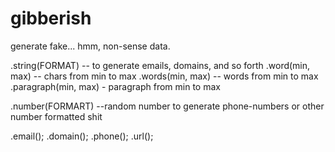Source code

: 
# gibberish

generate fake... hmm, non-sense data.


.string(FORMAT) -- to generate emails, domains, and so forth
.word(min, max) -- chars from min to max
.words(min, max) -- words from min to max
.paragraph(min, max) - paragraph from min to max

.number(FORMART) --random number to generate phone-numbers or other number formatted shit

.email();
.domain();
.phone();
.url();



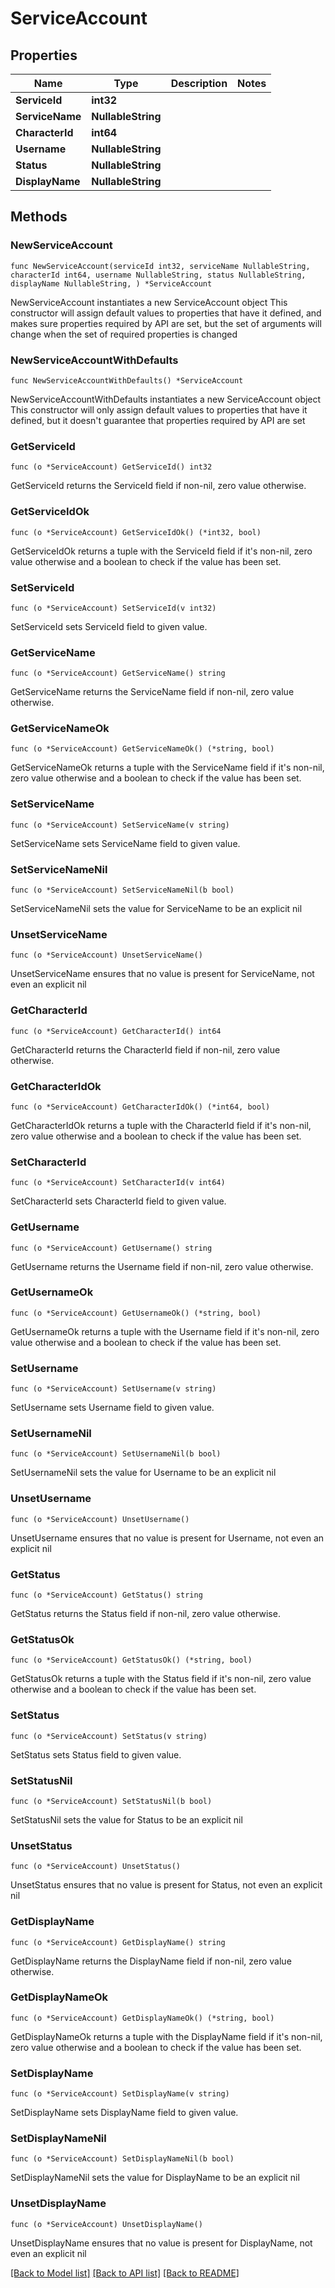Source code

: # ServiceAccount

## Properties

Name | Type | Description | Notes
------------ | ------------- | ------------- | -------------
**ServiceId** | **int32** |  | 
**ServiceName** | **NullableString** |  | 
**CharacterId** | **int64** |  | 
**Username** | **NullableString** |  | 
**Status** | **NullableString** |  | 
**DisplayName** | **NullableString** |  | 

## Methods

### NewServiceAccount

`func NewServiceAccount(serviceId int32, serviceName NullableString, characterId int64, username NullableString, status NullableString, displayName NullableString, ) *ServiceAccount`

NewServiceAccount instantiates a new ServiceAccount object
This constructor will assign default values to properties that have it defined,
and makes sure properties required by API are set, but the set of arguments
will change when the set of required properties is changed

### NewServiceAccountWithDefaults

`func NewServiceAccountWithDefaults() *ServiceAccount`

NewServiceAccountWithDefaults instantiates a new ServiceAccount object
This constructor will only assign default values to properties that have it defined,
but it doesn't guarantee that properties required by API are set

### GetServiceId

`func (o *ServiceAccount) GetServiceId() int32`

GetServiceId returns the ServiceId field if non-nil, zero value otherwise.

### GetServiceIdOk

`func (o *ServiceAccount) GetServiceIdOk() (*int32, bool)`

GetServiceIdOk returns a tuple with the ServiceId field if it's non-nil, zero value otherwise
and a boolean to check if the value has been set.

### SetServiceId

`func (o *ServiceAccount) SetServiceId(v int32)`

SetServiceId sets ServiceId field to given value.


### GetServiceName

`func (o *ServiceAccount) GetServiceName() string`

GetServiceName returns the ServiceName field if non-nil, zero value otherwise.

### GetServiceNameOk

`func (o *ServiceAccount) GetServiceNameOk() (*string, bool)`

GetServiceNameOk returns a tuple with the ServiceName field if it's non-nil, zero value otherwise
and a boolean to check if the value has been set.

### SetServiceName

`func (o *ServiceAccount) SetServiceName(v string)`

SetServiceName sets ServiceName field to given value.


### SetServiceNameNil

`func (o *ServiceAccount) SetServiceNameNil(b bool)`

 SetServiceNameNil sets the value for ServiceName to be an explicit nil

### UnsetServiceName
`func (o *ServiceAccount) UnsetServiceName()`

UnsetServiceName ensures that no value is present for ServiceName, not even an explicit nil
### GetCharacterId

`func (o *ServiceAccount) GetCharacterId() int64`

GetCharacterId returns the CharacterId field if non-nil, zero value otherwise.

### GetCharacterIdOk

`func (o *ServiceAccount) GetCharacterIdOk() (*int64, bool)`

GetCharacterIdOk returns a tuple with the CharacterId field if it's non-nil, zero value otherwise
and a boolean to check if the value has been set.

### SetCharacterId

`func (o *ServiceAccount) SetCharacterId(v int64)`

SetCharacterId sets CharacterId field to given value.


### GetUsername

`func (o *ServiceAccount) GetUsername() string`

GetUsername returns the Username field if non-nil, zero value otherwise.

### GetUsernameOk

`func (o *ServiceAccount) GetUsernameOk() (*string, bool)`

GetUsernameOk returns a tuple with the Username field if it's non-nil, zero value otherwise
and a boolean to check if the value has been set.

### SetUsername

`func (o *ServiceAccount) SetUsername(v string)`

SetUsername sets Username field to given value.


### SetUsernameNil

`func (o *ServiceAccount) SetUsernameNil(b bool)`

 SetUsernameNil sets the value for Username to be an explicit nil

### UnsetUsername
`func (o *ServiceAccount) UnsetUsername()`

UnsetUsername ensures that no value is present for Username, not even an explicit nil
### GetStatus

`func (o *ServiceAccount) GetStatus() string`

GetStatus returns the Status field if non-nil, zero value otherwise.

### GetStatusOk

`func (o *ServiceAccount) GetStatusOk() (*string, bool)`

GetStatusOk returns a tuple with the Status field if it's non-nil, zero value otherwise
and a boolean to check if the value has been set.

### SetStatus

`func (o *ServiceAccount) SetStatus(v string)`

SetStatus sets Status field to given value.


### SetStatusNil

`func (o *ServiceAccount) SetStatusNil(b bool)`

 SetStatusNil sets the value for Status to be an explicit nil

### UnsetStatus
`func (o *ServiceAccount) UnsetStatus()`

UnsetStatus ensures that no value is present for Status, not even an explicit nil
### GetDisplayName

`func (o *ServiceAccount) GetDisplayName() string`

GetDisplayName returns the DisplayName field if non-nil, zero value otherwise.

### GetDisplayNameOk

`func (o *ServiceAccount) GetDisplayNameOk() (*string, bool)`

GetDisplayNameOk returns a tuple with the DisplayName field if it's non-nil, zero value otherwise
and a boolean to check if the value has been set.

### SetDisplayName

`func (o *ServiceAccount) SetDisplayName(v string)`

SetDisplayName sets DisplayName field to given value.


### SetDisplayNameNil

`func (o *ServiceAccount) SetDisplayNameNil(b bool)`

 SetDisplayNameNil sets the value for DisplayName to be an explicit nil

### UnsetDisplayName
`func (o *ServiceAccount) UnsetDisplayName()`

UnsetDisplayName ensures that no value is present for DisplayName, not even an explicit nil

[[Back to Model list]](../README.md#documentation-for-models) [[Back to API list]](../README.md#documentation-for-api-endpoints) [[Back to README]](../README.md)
++++++
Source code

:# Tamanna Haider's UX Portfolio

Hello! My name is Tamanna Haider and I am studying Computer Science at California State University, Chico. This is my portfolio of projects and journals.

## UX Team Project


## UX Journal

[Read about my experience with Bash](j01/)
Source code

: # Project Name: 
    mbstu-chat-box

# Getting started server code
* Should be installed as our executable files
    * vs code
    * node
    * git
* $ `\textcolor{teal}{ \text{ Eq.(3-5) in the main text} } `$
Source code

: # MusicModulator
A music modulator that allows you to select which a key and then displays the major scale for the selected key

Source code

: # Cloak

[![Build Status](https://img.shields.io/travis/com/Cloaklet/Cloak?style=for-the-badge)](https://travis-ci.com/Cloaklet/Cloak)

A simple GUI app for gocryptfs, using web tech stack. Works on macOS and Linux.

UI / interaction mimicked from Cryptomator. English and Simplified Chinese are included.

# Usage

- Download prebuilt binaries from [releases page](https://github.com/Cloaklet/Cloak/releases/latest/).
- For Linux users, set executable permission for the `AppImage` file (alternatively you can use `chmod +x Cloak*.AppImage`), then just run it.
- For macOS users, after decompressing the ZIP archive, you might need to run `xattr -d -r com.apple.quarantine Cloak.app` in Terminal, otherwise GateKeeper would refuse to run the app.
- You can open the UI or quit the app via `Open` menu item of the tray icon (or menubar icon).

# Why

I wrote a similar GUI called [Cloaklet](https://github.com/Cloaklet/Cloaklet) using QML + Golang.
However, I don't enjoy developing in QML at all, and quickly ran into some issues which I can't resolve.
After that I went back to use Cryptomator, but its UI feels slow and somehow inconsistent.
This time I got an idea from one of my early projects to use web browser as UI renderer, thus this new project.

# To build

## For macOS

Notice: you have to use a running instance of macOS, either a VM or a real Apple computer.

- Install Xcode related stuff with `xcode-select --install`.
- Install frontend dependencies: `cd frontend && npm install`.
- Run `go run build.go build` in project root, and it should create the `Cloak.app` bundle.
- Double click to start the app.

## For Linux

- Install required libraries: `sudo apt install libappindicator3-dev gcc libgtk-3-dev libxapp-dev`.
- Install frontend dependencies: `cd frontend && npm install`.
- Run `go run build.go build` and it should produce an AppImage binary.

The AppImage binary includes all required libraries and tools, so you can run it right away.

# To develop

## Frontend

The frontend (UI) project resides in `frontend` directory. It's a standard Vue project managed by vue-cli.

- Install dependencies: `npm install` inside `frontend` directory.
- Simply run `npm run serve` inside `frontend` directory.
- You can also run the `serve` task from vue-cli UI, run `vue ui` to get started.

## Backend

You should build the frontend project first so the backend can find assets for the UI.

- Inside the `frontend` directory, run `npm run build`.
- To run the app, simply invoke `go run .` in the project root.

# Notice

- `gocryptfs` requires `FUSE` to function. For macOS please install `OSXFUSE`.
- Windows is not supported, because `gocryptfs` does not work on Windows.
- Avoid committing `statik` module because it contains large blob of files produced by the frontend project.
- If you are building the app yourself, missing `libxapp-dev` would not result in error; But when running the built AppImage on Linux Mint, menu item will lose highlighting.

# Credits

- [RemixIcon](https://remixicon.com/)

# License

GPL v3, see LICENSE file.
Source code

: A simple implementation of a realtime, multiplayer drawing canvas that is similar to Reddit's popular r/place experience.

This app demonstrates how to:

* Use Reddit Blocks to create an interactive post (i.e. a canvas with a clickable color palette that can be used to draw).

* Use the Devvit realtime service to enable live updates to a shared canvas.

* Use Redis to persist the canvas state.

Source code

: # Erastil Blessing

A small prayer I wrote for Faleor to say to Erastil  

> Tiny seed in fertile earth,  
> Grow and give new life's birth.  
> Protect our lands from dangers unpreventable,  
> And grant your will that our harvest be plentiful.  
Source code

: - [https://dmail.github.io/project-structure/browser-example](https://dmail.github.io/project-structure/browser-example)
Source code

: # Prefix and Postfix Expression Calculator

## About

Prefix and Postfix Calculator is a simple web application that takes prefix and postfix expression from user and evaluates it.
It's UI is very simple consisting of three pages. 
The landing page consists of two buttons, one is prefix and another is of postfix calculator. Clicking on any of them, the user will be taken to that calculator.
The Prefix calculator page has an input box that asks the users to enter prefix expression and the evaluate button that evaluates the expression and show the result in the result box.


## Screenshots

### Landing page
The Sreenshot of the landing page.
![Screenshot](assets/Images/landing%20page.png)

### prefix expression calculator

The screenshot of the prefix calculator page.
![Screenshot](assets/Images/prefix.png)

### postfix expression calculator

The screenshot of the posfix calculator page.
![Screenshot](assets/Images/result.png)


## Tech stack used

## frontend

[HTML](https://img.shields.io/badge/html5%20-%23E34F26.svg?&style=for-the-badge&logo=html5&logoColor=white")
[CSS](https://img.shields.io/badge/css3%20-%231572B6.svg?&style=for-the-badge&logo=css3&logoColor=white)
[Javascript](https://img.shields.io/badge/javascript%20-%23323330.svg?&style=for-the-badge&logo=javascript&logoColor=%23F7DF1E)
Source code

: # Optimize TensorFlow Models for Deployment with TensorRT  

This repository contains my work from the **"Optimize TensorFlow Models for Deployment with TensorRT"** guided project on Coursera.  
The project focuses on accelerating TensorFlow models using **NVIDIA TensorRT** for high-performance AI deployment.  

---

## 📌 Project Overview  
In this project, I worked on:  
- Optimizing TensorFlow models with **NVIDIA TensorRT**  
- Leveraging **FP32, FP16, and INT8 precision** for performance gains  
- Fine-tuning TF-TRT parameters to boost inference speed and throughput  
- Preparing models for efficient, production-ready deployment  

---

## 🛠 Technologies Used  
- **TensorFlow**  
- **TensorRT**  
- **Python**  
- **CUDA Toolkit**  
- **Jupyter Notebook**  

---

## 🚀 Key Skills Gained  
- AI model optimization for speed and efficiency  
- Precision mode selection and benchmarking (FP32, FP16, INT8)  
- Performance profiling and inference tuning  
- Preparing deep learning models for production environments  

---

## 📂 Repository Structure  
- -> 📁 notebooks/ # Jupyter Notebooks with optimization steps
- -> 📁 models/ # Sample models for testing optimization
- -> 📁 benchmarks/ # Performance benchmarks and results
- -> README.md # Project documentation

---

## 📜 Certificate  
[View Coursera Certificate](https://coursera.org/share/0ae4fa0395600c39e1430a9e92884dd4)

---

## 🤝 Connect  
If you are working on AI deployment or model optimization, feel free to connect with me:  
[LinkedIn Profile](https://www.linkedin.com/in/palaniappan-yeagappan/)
++++++
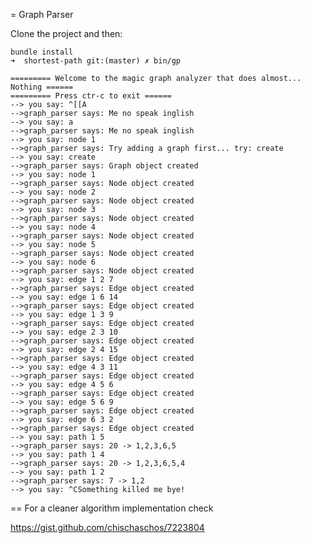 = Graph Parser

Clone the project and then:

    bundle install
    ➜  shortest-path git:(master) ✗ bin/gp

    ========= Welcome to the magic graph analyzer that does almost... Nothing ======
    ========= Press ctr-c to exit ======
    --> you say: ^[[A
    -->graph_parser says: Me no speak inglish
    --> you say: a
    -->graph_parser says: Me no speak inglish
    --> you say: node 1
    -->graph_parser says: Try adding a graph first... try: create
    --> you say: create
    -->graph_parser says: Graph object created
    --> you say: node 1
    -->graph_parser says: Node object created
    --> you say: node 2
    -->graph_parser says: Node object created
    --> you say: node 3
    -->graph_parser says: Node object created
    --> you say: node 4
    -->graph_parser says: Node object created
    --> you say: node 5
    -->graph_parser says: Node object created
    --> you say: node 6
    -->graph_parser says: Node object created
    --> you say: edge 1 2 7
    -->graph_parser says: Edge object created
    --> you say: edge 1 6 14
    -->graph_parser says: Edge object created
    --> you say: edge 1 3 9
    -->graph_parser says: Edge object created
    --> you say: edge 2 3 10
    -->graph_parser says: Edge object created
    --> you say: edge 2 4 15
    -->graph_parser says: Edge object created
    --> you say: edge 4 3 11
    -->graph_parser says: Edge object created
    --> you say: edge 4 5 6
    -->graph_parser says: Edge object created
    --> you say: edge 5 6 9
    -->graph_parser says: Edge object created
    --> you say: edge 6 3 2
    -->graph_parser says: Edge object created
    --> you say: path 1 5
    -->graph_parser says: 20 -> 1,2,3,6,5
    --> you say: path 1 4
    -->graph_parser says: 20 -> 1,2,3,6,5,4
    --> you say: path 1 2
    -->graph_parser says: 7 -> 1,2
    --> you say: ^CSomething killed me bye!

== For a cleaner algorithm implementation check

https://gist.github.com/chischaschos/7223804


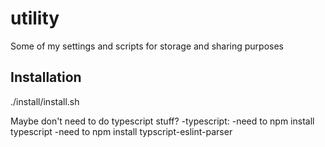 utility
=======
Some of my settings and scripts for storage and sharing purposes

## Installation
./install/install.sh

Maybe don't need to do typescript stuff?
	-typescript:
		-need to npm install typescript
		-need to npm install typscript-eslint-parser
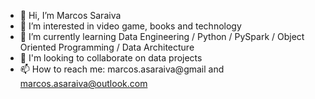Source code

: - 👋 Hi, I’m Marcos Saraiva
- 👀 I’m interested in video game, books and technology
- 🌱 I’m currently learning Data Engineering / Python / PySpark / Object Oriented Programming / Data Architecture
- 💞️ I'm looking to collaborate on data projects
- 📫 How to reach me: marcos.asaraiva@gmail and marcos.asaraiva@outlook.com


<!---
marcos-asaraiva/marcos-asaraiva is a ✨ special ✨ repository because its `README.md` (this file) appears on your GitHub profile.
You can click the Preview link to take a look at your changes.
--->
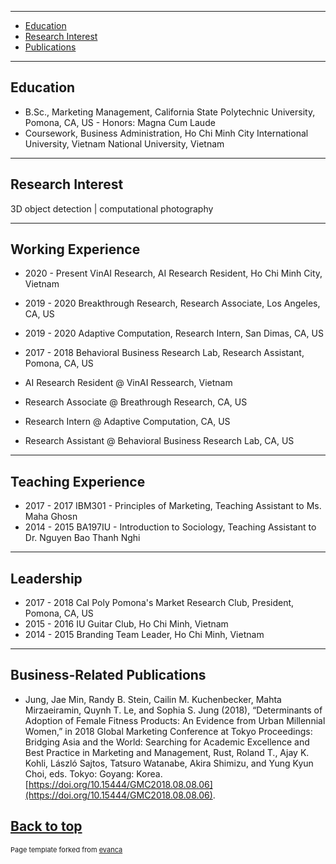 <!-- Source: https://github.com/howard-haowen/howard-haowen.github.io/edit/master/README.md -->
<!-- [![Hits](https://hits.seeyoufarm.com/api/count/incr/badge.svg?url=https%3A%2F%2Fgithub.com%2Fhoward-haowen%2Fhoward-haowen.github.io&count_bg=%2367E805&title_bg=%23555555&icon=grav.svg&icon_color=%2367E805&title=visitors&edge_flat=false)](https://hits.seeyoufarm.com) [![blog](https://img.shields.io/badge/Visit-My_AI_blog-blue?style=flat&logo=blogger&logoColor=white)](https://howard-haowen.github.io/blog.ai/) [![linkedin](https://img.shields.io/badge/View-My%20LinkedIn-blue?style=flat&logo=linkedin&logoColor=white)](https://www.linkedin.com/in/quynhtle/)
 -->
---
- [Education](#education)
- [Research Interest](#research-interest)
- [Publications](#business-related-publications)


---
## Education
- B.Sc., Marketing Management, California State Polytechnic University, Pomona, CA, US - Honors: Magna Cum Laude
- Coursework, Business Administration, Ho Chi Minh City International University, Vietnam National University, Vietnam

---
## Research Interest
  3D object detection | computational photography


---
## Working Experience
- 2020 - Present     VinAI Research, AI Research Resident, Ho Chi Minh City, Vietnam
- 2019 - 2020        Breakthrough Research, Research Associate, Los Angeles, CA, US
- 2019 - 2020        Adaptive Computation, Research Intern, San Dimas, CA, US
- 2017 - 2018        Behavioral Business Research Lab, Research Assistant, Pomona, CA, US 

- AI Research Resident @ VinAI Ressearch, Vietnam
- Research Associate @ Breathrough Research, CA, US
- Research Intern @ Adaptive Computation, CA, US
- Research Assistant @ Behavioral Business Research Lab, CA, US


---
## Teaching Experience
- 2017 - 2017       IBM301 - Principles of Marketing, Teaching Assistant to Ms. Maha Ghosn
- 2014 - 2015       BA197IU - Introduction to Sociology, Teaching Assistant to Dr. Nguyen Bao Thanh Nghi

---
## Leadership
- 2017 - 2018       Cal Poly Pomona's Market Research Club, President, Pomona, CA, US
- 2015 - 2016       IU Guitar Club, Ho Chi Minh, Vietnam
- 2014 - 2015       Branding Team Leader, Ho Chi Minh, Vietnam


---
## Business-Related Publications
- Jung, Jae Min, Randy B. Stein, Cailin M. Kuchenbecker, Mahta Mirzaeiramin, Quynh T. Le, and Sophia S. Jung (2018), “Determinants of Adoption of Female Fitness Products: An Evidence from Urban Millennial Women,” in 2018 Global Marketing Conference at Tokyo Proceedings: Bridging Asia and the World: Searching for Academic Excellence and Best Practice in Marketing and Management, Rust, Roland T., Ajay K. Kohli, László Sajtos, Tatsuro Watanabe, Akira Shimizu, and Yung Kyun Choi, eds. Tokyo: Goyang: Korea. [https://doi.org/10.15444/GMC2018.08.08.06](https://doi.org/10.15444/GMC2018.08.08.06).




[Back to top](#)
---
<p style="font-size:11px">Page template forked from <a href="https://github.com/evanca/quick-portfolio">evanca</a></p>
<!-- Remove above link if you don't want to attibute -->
++++++
WORK TO BE COMPLETED: Given the data above, which lines hold the string "California"? Return them.

TASK SOLUTION:
Hello! My name is Tamanna Haider and I am studying Computer Science at California State University, Chico. This is my portfolio of projects and journals.
- B.Sc., Marketing Management, California State Polytechnic University, Pomona, CA, US - Honors: Magna Cum Laude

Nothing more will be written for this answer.